*** SOURCE DATA Section Begins ***

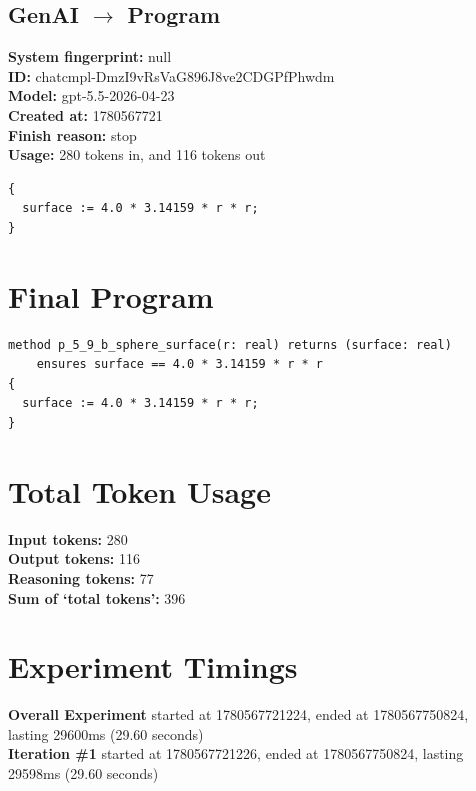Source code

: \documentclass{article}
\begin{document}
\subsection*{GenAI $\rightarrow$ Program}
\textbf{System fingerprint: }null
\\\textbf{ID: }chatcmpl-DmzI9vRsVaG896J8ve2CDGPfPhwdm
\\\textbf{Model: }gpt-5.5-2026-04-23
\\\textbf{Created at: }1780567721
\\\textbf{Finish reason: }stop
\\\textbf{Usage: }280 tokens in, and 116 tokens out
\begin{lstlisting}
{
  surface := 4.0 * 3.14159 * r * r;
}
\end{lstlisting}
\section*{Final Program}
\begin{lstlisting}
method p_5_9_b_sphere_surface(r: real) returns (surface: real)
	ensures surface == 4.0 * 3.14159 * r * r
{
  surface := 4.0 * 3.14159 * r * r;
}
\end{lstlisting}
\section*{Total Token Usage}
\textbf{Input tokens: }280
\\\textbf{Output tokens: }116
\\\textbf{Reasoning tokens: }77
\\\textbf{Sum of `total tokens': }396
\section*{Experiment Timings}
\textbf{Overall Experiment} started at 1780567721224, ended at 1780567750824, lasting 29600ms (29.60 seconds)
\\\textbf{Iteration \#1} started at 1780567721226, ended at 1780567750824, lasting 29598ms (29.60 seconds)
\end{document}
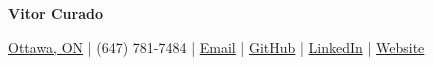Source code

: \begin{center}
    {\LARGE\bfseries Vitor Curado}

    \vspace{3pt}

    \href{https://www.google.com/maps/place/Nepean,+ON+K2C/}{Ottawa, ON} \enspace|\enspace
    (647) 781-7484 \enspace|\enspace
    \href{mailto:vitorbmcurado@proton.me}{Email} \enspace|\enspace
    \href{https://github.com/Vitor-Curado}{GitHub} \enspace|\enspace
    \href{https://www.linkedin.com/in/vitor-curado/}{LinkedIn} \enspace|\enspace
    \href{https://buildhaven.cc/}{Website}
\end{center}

*** SOURCE DATA Section Ends ***

[YOUR INSTRUCTIONS]:
Copy out the lines above that hold the string "enspace".

[ANSWER SPACE]:
    \href{https://www.google.com/maps/place/Nepean,+ON+K2C/}{Ottawa, ON} \enspace|\enspace
    (647) 781-7484 \enspace|\enspace
    \href{mailto:vitorbmcurado@proton.me}{Email} \enspace|\enspace
    \href{https://github.com/Vitor-Curado}{GitHub} \enspace|\enspace
    \href{https://www.linkedin.com/in/vitor-curado/}{LinkedIn} \enspace|\enspace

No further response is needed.